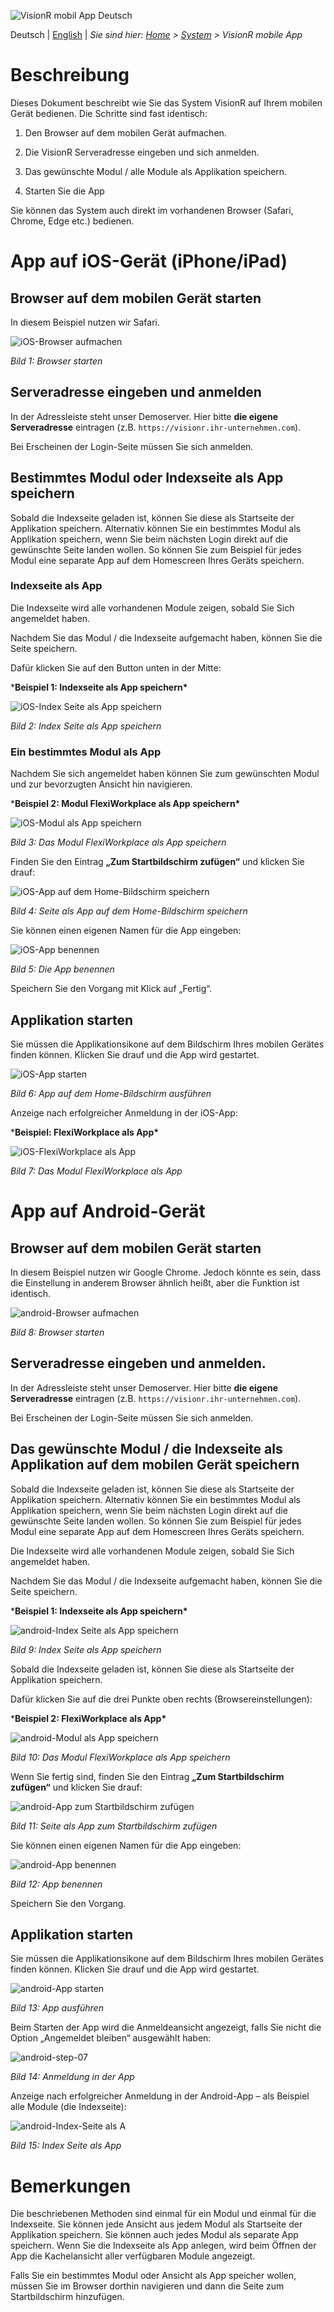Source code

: <!-- TITLE: VisionR 9x mobil -->
<!-- SUBTITLE: Anleitung zur Speicherung der mobilen Applikation auf einem mobilen Gerät -->

![VisionR mobil App Deutsch](_images/_title/mobile-app.png) 


Deutsch | [English](../de/VisionR9-mobile-app-EN.pdf) | *Sie sind hier: [Home](../../../home) > [System](../system) > VisionR mobile App*

# Beschreibung

Dieses Dokument beschreibt wie Sie das System VisionR auf Ihrem mobilen Gerät bedienen. Die Schritte sind fast identisch: 

1. Den Browser auf dem mobilen Gerät aufmachen.
2. Die VisionR Serveradresse eingeben und sich anmelden. 

3. Das gewünschte Modul / alle Module als Applikation speichern.

4. Starten Sie die App

 Sie können das System auch direkt im vorhandenen Browser (Safari, Chrome, Edge etc.) bedienen. 

# App auf iOS-Gerät (iPhone/iPad)

##  Browser auf dem mobilen Gerät starten

In diesem Beispiel nutzen wir Safari. 

![iOS-Browser aufmachen](_images\mobile-app\iOS-step-01.png)

*Bild 1: Browser starten*

## Serveradresse eingeben und anmelden 

In der Adressleiste steht unser Demoserver. Hier bitte **die eigene Serveradresse** eintragen (z.B. `https://visionr.ihr-unternehmen.com`).

Bei Erscheinen der Login-Seite müssen Sie sich anmelden.

## Bestimmtes Modul oder Indexseite als App speichern

Sobald die Indexseite geladen ist, können Sie diese als Startseite der Applikation speichern. Alternativ können Sie ein bestimmtes Modul als Applikation speichern, wenn Sie beim nächsten Login direkt auf die gewünschte Seite landen wollen. So können Sie zum Beispiel für jedes Modul eine separate App auf dem Homescreen Ihres Geräts speichern.

### Indexseite als App

Die Indexseite wird alle vorhandenen Module zeigen, sobald Sie Sich angemeldet haben.

Nachdem Sie das Modul / die Indexseite aufgemacht haben, können Sie die Seite speichern.

Dafür klicken Sie auf den Button unten in der Mitte:

***Beispiel 1: Indexseite als App speichern\***

![iOS-Index Seite als App speichern](_images\mobile-app\iOS-step-02.png)

*Bild 2: Index Seite als App speichern*

### Ein bestimmtes Modul als App

Nachdem Sie sich angemeldet haben können Sie zum gewünschten Modul und zur bevorzugten Ansicht hin navigieren.

***Beispiel 2: Modul FlexiWorkplace als App speichern\***

![iOS-Modul als App speichern](_images\mobile-app\iOS-step-03.png)

*Bild 3: Das Modul FlexiWorkplace als App speichern*

Finden Sie den Eintrag **„Zum Startbildschirm zufügen“** und klicken Sie drauf:

![iOS-App auf dem Home-Bildschirm speichern](_images\mobile-app\iOS-step-04.png)

*Bild 4: Seite als App auf dem Home-Bildschirm speichern*

Sie können einen eigenen Namen für die App eingeben:

![iOS-App benennen](_images\mobile-app\iOS-step-05.png)

*Bild 5: Die App benennen*

Speichern Sie den Vorgang mit Klick auf „Fertig“.

## Applikation starten

Sie müssen die Applikationsikone auf dem Bildschirm Ihres mobilen Gerätes finden können. Klicken Sie drauf und die App wird gestartet.

![iOS-App starten](_images\mobile-app\iOS-step-06.png)

*Bild 6: App auf dem Home-Bildschirm ausführen*

Anzeige nach erfolgreicher Anmeldung in der iOS-App:

***Beispiel: FlexiWorkplace als App\***

![iOS-FlexiWorkplace als App](_images\mobile-app\iOS-step-07.png)

*Bild 7: Das Modul FlexiWorkplace als App*

<div style="page-break-after: always; break-after: page;"></div>

# App auf Android-Gerät

## Browser auf dem mobilen Gerät starten

In diesem Beispiel nutzen wir Google Chrome. Jedoch könnte es sein, dass die Einstellung in anderem Browser ähnlich heißt, aber die Funktion ist identisch.

![android-Browser aufmachen](_images\mobile-app\android-step-01.png)

*Bild 8: Browser starten*

## Serveradresse eingeben und anmelden. 

In der Adressleiste steht unser Demoserver. Hier bitte **die eigene Serveradresse** eintragen (z.B. `https://visionr.ihr-unternehmen.com`).

Bei Erscheinen der Login-Seite müssen Sie sich anmelden.

## Das gewünschte Modul / die Indexseite als Applikation auf dem mobilen Gerät speichern

Sobald die Indexseite geladen ist, können Sie diese als Startseite der Applikation speichern. Alternativ können Sie ein bestimmtes Modul als Applikation speichern, wenn Sie beim nächsten Login direkt auf die gewünschte Seite landen wollen. So können Sie zum Beispiel für jedes Modul eine separate App auf dem Homescreen Ihres Geräts speichern.

Die Indexseite wird alle vorhandenen Module zeigen, sobald Sie Sich angemeldet haben.

Nachdem Sie das Modul / die Indexseite aufgemacht haben, können Sie die Seite speichern. 

***Beispiel 1: Indexseite als App speichern\***

![android-Index Seite als App speichern](_images\mobile-app\android-step-02.png)

*Bild 9: Index Seite als App speichern*

Sobald die Indexseite geladen ist, können Sie diese als Startseite der Applikation speichern. 

Dafür klicken Sie auf die drei Punkte oben rechts (Browsereinstellungen):

***Beispiel 2: FlexiWorkplace als App\***

![android-Modul als App speichern](_images\mobile-app\android-step-03.png)

*Bild 10: Das Modul FlexiWorkplace als App speichern*

Wenn Sie fertig sind, finden Sie den Eintrag **„Zum Startbildschirm zufügen“** und klicken Sie drauf:

![android-App zum Startbildschirm zufügen](_images\mobile-app\android-step-04.png)

*Bild 11: Seite als App zum Startbildschirm zufügen*

Sie können einen eigenen Namen für die App eingeben:

![android-App benennen](_images\mobile-app\android-step-05.png)

*Bild 12: App benennen*

 Speichern Sie den Vorgang.

## Applikation starten

Sie müssen die Applikationsikone auf dem Bildschirm Ihres mobilen Gerätes finden können. Klicken Sie drauf und die App wird gestartet.

![android-App starten](_images\mobile-app\android-step-06.png)

*Bild 13: App ausführen*

Beim Starten der App wird die Anmeldeansicht angezeigt, falls Sie nicht die Option „Angemeldet bleiben“ ausgewählt haben:

![android-step-07](_images\mobile-app\android-step-07.png)

*Bild 14: Anmeldung in der App*

Anzeige nach erfolgreicher Anmeldung in der Android-App – als Beispiel alle Module (die Indexseite):

![android-Index-Seite als A](_images\mobile-app\android-step-08.png)

*Bild 15: Index Seite als App*

# Bemerkungen

Die beschriebenen Methoden sind einmal für ein Modul und einmal für die Indexseite. Sie können jede Ansicht aus jedem Modul als Startseite der Applikation speichern. Sie können auch jedes Modul als separate App speichern. Wenn Sie die Indexseite als App anlegen, wird beim Öffnen der App die Kachelansicht aller verfügbaren Module angezeigt.

Falls Sie ein bestimmtes Modul oder Ansicht als App speicher wollen, müssen Sie im Browser dorthin navigieren und dann die Seite zum Startbildschirm hinzufügen.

> **INSTRUCTIONS TO FOLLOW**
Omit the pictures; print the records above exactly.

> **ANSWER SPACE**
Source code

: <!-- TITLE: VisionR 9x mobil -->
<!-- SUBTITLE: Anleitung zur Speicherung der mobilen Applikation auf einem mobilen Gerät -->

![VisionR mobil App Deutsch](_images/_title/mobile-app.png) 


Deutsch | [English](../de/VisionR9-mobile-app-EN.pdf) | *Sie sind hier: [Home](../../../home) > [System](../system) > VisionR mobile App*

# Beschreibung

Dieses Dokument beschreibt wie Sie das System VisionR auf Ihrem mobilen Gerät bedienen. Die Schritte sind fast identisch: 

1. Den Browser auf dem mobilen Gerät aufmachen.
2. Die VisionR Serveradresse eingeben und sich anmelden. 

3. Das gewünschte Modul / alle Module als Applikation speichern.

4. Starten Sie die App

 Sie können das System auch direkt im vorhandenen Browser (Safari, Chrome, Edge etc.) bedienen. 

# App auf iOS-Gerät (iPhone/iPad)

##  Browser auf dem mobilen Gerät starten

In diesem Beispiel nutzen wir Safari. 

![iOS-Browser aufmachen](_images\mobile-app\iOS-step-01.png)

*Bild 1: Browser starten*

## Serveradresse eingeben und anmelden 

In der Adressleiste steht unser Demoserver. Hier bitte **die eigene Serveradresse** eintragen (z.B. `https://visionr.ihr-unternehmen.com`).

Bei Erscheinen der Login-Seite müssen Sie sich anmelden.

## Bestimmtes Modul oder Indexseite als App speichern

Sobald die Indexseite geladen ist, können Sie diese als Startseite der Applikation speichern. Alternativ können Sie ein bestimmtes Modul als Applikation speichern, wenn Sie beim nächsten Login direkt auf die gewünschte Seite landen wollen. So können Sie zum Beispiel für jedes Modul eine separate App auf dem Homescreen Ihres Geräts speichern.

### Indexseite als App

Die Indexseite wird alle vorhandenen Module zeigen, sobald Sie Sich angemeldet haben.

Nachdem Sie das Modul / die Indexseite aufgemacht haben, können Sie die Seite speichern.

Dafür klicken Sie auf den Button unten in der Mitte:

***Beispiel 1: Indexseite als App speichern\***

![iOS-Index Seite als App speichern](_images\mobile-app\iOS-step-02.png)

*Bild 2: Index Seite als App speichern*

### Ein bestimmtes Modul als App

Nachdem Sie sich angemeldet haben können Sie zum gewünschten Modul und zur bevorzugten Ansicht hin navigieren.

***Beispiel 2: Modul FlexiWorkplace als App speichern\***

![iOS-Modul als App speichern](_images\mobile-app\iOS-step-03.png)

*Bild 3: Das Modul FlexiWorkplace als App speichern*

Finden Sie den Eintrag **„Zum Startbildschirm zufügen“** und klicken Sie drauf:

![iOS-App auf dem Home-Bildschirm speichern](_images\mobile-app\iOS-step-04.png)

*Bild 4: Seite als App auf dem Home-Bildschirm speichern*

Sie können einen eigenen Namen für die App eingeben:

![iOS-App benennen](_images\mobile-app\iOS-step-05.png)

*Bild 5: Die App benennen*

Speichern Sie den Vorgang mit Klick auf „Fertig“.

## Applikation starten

Sie müssen die Applikationsikone auf dem Bildschirm Ihres mobilen Gerätes finden können. Klicken Sie drauf und die App wird gestartet.

![iOS-App starten](_images\mobile-app\iOS-step-06.png)

*Bild 6: App auf dem Home-Bildschirm ausführen*

Anzeige nach erfolgreicher Anmeldung in der iOS-App:

***Beispiel: FlexiWorkplace als App\***

![iOS-FlexiWorkplace als App](_images\mobile-app\iOS-step-07.png)

*Bild 7: Das Modul FlexiWorkplace als App*

<div style="page-break-after: always; break-after: page;"></div>

# App auf Android-Gerät

## Browser auf dem mobilen Gerät starten

In diesem Beispiel nutzen wir Google Chrome. Jedoch könnte es sein, dass die Einstellung in anderem Browser ähnlich heißt, aber die Funktion ist identisch.

![android-Browser aufmachen](_images\mobile-app\android-step-01.png)

*Bild 8: Browser starten*

## Serveradresse eingeben und anmelden. 

In der Adressleiste steht unser Demoserver. Hier bitte **die eigene Serveradresse** eintragen (z.B. `https://visionr.ihr-unternehmen.com`).

Bei Erscheinen der Login-Seite müssen Sie sich anmelden.

## Das gewünschte Modul / die Indexseite als Applikation auf dem mobilen Gerät speichern

Sobald die Indexseite geladen ist, können Sie diese als Startseite der Applikation speichern. Alternativ können Sie ein bestimmtes Modul als Applikation speichern, wenn Sie beim nächsten Login direkt auf die gewünschte Seite landen wollen. So können Sie zum Beispiel für jedes Modul eine separate App auf dem Homescreen Ihres Geräts speichern.

Die Indexseite wird alle vorhandenen Module zeigen, sobald Sie Sich angemeldet haben.

Nachdem Sie das Modul / die Indexseite aufgemacht haben, können Sie die Seite speichern. 

***Beispiel 1: Indexseite als App speichern\***

![android-Index Seite als App speichern](_images\mobile-app\android-step-02.png)

*Bild 9: Index Seite als App speichern*

Sobald die Indexseite geladen ist, können Sie diese als Startseite der Applikation speichern. 

Dafür klicken Sie auf die drei Punkte oben rechts (Browsereinstellungen):

***Beispiel 2: FlexiWorkplace als App\***

![android-Modul als App speichern](_images\mobile-app\android-step-03.png)

*Bild 10: Das Modul FlexiWorkplace als App speichern*

Wenn Sie fertig sind, finden Sie den Eintrag **„Zum Startbildschirm zufügen“** und klicken Sie drauf:

![android-App zum Startbildschirm zufügen](_images\mobile-app\android-step-04.png)

*Bild 11: Seite als App zum Startbildschirm zufügen*

Sie können einen eigenen Namen für die App eingeben:

![android-App benennen](_images\mobile-app\android-step-05.png)

*Bild 12: App benennen*

 Speichern Sie den Vorgang.

## Applikation starten

Sie müssen die Applikationsikone auf dem Bildschirm Ihres mobilen Gerätes finden können. Klicken Sie drauf und die App wird gestartet.

![android-App starten](_images\mobile-app\android-step-06.png)

*Bild 13: App ausführen*

Beim Starten der App wird die Anmeldeansicht angezeigt, falls Sie nicht die Option „Angemeldet bleiben“ ausgewählt haben:

![android-step-07](_images\mobile-app\android-step-07.png)

*Bild 14: Anmeldung in der App*

Anzeige nach erfolgreicher Anmeldung in der Android-App – als Beispiel alle Module (die Indexseite):

![android-Index-Seite als A](_images\mobile-app\android-step-08.png)

*Bild 15: Index Seite als App*

# Bemerkungen

Die beschriebenen Methoden sind einmal für ein Modul und einmal für die Indexseite. Sie können jede Ansicht aus jedem Modul als Startseite der Applikation speichern. Sie können auch jedes Modul als separate App speichern. Wenn Sie die Indexseite als App anlegen, wird beim Öffnen der App die Kachelansicht aller verfügbaren Module angezeigt.

Falls Sie ein bestimmtes Modul oder Ansicht als App speicher wollen, müssen Sie im Browser dorthin navigieren und dann die Seite zum Startbildschirm hinzufügen.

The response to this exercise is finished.